The first day of the road walk was hard. It was going to be a long stretch, and walking on pavement was a completely different thing than walking on trail. Even though the first day of the road walk was hard to deal with, at least it was dirt road and the traffic was almost nonexistent. The next day is when the pavement and traffic started.

The second day I walked with “Eagle Eye” into Rockport where we had a beer and burger, then to Concrete where the milkshakes flowed like wine, and from there we headed towards Sedro-Woolley. On the way we had the fortune of unexpectedly stumbling upon a brewery right in the middle of nowhere along Highway 20. We stopped in there for a beer and the bartender told us that another PCT hiker had been through just an hour before. I never ended up finding/meeting that hiker, so I’ve no way of knowing who he was, but he would be the one and only other thru-hiker whom I heard about taking the road walk.
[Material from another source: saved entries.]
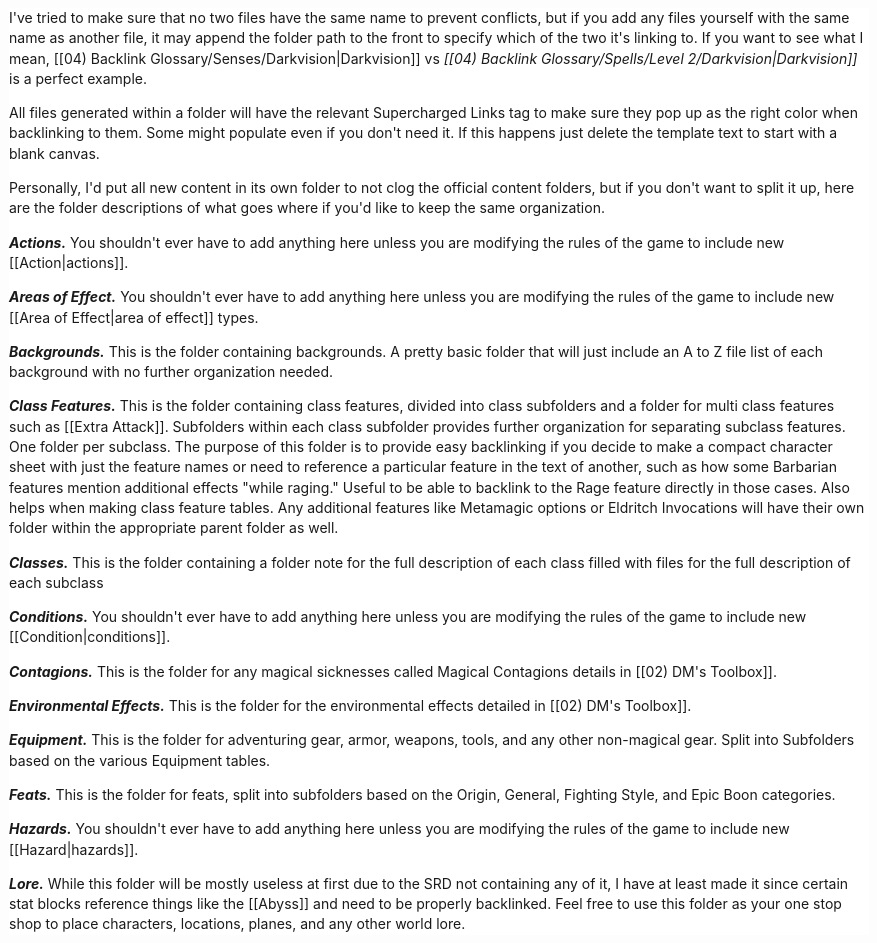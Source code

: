 
I've tried to make sure that no two files have the same name to prevent conflicts, but if you add any files yourself with the same name as another file, it may append the folder path to the front to specify which of the two it's linking to. If you want to see what I mean, [[04) Backlink Glossary/Senses/Darkvision|Darkvision]] vs *[[04) Backlink Glossary/Spells/Level 2/Darkvision|Darkvision]]* is a perfect example.

All files generated within a folder will have the relevant Supercharged Links tag to make sure they pop up as the right color when backlinking to them. Some might populate even if you don't need it. If this happens just delete the template text to start with a blank canvas.

Personally, I'd put all new content in its own folder to not clog the official content folders, but if you don't want to split it up, here are the folder descriptions of what goes where if you'd like to keep the same organization.

***Actions.*** You shouldn't ever have to add anything here unless you are modifying the rules of the game to include new [[Action|actions]].

***Areas of Effect.*** You shouldn't ever have to add anything here unless you are modifying the rules of the game to include new [[Area of Effect|area of effect]] types.

***Backgrounds.*** This is the folder containing backgrounds. A pretty basic folder that will just include an A to Z file list of each background with no further organization needed.

***Class Features.*** This is the folder containing class features, divided into class subfolders and a folder for multi class features such as [[Extra Attack]]. Subfolders within each class subfolder provides further organization for separating subclass features. One folder per subclass. The purpose of this folder is to provide easy backlinking if you decide to make a compact character sheet with just the feature names or need to reference a particular feature in the text of another, such as how some Barbarian features mention additional effects "while raging." Useful to be able to backlink to the Rage feature directly in those cases. Also helps when making class feature tables. Any additional features like Metamagic options or Eldritch Invocations will have their own folder within the appropriate parent folder as well.

***Classes.*** This is the folder containing a folder note for the full description of each class filled with files for the full description of each subclass

***Conditions.*** You shouldn't ever have to add anything here unless you are modifying the rules of the game to include new [[Condition|conditions]].

***Contagions.*** This is the folder for any magical sicknesses called Magical Contagions details in [[02) DM's Toolbox]].

***Environmental Effects.*** This is the folder for the environmental effects detailed in [[02) DM's Toolbox]].

***Equipment.*** This is the folder for adventuring gear, armor, weapons, tools, and any other non-magical gear. Split into Subfolders based on the various Equipment tables.

***Feats.*** This is the folder for feats, split into subfolders based on the Origin, General, Fighting Style, and Epic Boon categories.

***Hazards.*** You shouldn't ever have to add anything here unless you are modifying the rules of the game to include new [[Hazard|hazards]].

***Lore.*** While this folder will be mostly useless at first due to the SRD not containing any of it, I have at least made it since certain stat blocks reference things like the [[Abyss]] and need to be properly backlinked. Feel free to use this folder as your one stop shop to place characters, locations, planes, and any other world lore.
On that second day we learned about a storm that was headed into Washington in the coming days. It looked as if the next day (day 3 of the road walk) would be a bit rainy (50% chance throughout the day) and then the following day a massive storm would strike Washington. That was hard to take in, but it was what it was. If I was going to make it to Canada it wouldn’t be without hardship.

“Eagle Eye” caught a ride back to his home at the end of the second day (he lives in the area) and I camped alongside the road just off in the bushes a ways. I listened to traffic as it rolled by and watched police lights flash every now and again. It was very strange camping there. After so many nights of peace and solitude in the woods, something felt profane about that place alongside the road. I felt “homeless” in a way that I hadn’t in the preceding four months. I missed the trail.
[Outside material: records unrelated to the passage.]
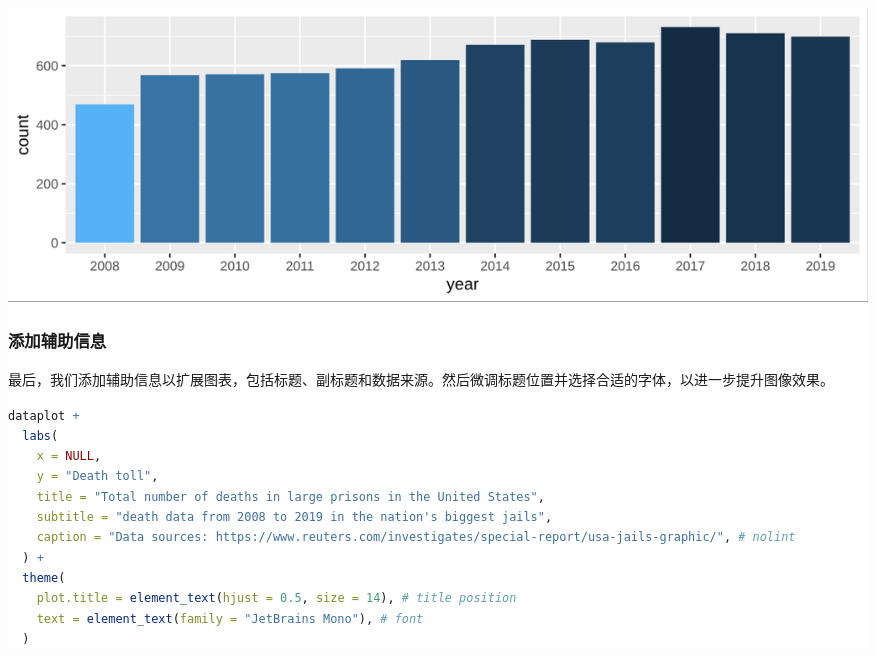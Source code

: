 ![](plot2.svg)

### 添加辅助信息

最后，我们添加辅助信息以扩展图表，包括标题、副标题和数据来源。然后微调标题位置并选择合适的字体，以进一步提升图像效果。

```R
dataplot +
  labs(
    x = NULL,
    y = "Death toll",
    title = "Total number of deaths in large prisons in the United States",
    subtitle = "death data from 2008 to 2019 in the nation's biggest jails",
    caption = "Data sources: https://www.reuters.com/investigates/special-report/usa-jails-graphic/", # nolint
  ) +
  theme(
    plot.title = element_text(hjust = 0.5, size = 14), # title position
    text = element_text(family = "JetBrains Mono"), # font
  )
```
The next morning I woke at 6 and started walking just as the rain started falling. It began as a steady drizzle, but within an hour became heavy. I took each step and struggled to wrap my mind around the idea of doing that again and again and again for the next two days. It wasn’t going to be possible I decided. Walking a road in the rain was just too dangerous, and so I called my dad for help—to ask him what I should do.

My dad and I have developed a relationship that is hard to explain in brevity since I’ve started this hike, but in short, he has become a source that I can call when I need clarity or when I need a decision to be made from an objective perspective. He was able to see my situation from the outside and advise accordingly. He was the one who I called when I was at Steven’s Pass and unsure what to do next. He had told me to do the road walk, and so I did. But here I was in the pouring rain and I didn’t know what to do, so I called him and he said that basically I needed to post up and wait out the storm. We both looked into it a bit more fully though and saw that this third day of the road walk was actually projected to get better; although there was rain in the forecast in the morning, the afternoon was only a 20-30% chance. The following days were going to be bad though. It was calling for 100% chance of heavy rain for the next five days, and so if I posted up to wait out the storm, I’d be in a motel for 5 days just so I could get clear weather and walk the remaining 48 miles to the Canadian border. So we collectively decided that if I was going to make it to Canada, I had to do it today. It would be the longest day of my entire trail; I would be hurt the following days; it would be the most grueling and unpleasant of all my days on the PCT, but if I could muster it, then I needed to make the push to Canada that night.

The final day was 48 miles. My longest day up to then on the entire PCT was 40 miles. They would be road miles too and the traffic was going to be a challenge to deal with, but I had wanted Canada for so long that this was going to have to be it. He wished me luck and told me that he’d book a motel just south of the border in Sumas so that once I was done, all I’d have to do would be to cross back over and it’d be done.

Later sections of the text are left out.